Thanks for any help you can give,
I do have a recipe for you, but I don't have ti with me right now. Pastillage is very finicky, you should roll and cut it right on the same surface that you will be drying it on. It starts to dry the second the air hits it, and once it gets that outer crust, any moving of it will cause the "skin" to wrinkle. Sometimes this is desired, but otherwise it's best not to move the piece for at least 24 hours, and then just to flip them for the other side to dry thoroughly.
I would be so grateful if you could share your recipe with me. Do you think it would be okay if I roll the paste out on the wax cardboard cake circles and cut the shapes out and leave it on that to dry? I just do not have the counter space to make the pieces for the crib and dresser.
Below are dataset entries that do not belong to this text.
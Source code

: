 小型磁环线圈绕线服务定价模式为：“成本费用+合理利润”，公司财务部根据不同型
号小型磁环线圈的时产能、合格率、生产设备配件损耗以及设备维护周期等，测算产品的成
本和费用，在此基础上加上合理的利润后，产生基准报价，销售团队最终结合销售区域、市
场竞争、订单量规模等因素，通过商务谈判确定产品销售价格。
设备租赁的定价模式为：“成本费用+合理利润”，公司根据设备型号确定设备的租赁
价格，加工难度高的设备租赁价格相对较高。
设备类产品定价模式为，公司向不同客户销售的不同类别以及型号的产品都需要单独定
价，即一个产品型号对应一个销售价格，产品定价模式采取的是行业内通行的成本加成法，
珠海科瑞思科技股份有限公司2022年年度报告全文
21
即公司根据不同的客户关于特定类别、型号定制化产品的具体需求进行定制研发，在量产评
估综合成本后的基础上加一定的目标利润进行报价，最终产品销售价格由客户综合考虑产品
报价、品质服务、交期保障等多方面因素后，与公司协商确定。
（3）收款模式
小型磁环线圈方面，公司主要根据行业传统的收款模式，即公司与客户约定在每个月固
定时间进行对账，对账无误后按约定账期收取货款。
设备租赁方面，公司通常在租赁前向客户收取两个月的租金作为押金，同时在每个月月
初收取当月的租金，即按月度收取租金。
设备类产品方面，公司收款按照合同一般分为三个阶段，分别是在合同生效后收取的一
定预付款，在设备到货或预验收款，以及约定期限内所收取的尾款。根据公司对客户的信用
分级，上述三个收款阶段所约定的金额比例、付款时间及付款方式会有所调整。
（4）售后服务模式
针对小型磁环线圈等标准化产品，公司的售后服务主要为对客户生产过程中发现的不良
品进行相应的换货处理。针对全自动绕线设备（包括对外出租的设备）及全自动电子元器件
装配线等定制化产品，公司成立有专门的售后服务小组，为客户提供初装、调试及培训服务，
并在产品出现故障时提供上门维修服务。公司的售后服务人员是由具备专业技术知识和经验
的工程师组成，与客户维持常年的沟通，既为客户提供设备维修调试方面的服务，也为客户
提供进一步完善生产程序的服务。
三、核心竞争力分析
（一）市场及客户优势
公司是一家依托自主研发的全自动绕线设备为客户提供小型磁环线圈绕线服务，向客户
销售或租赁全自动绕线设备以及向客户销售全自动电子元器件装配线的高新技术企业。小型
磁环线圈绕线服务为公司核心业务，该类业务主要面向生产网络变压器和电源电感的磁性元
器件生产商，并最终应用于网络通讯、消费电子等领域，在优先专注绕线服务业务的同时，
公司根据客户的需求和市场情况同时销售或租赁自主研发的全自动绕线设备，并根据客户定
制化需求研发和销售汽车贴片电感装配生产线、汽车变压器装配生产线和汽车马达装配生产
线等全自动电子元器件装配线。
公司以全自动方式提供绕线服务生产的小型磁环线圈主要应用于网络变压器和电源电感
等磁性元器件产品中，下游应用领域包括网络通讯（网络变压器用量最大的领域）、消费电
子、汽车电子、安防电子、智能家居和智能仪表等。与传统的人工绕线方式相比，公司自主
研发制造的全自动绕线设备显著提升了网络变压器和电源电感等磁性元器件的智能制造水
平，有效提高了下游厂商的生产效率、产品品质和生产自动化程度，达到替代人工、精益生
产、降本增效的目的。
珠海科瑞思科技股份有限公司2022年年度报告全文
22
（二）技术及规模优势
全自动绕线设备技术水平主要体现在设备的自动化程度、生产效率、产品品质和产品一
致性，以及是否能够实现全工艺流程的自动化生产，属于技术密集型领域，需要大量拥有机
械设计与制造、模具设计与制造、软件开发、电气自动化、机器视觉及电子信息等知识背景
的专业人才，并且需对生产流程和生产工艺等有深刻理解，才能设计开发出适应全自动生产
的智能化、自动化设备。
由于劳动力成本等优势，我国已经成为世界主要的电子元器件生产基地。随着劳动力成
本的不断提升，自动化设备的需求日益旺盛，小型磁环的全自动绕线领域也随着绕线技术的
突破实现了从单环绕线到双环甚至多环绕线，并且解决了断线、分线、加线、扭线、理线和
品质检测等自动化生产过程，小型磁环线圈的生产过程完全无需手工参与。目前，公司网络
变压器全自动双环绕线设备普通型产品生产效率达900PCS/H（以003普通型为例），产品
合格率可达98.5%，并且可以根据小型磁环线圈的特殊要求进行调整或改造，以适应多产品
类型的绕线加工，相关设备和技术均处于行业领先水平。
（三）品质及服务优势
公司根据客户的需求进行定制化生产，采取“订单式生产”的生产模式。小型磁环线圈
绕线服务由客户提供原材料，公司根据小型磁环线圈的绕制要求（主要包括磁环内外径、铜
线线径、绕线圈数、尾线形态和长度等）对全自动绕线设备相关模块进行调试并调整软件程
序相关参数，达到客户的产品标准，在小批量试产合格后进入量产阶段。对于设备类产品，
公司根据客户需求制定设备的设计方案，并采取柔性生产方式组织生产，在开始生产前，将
Thanks for your help!
Here you go:
The key to this pastillage recipe is to measure everything PRECISELY.
500 grams powdered sugar (if 6x, you must sift, if 10x, sifting isn't necessary)
50 grams cornstarch
50 milliliters (or grams, by weight) white vinegar
4 sheets gelatin, bloomed in cold water
1. mix powdered sugar and cornstarch together in bowl of stand mixer
2. Squeeze excess water from bloomed gelatin, place into vinegar, and heat gently to melt gelatin
3. Pour liquid into dry and mix with paddle until combined
4. Roll and cut immediately. If not using right away, wrap well in plastic that has been rubbed with shortening and cover with a damp towel (this recipe should be used the day it is made however and does not keep well).
If you pastillage seems too wet/loose, add about 150 gms more powdered sugar, wrap well and stick in the freezer for 10-15 minutes (but not much longer) and it should be fine
If it's too dry. heat some white vinegar in the micro until very hot and add a little at a time until the right consistency is reached.
You can definitely cut this on your cake circles and leave them there to dry. The key is to cut them and leave them to dry without moving until at least one side is dry, or else you may get wrinkling/rippling.
good luck... PM me if you have problems or questions!
Thank you both for the recipes. I really appreciate it!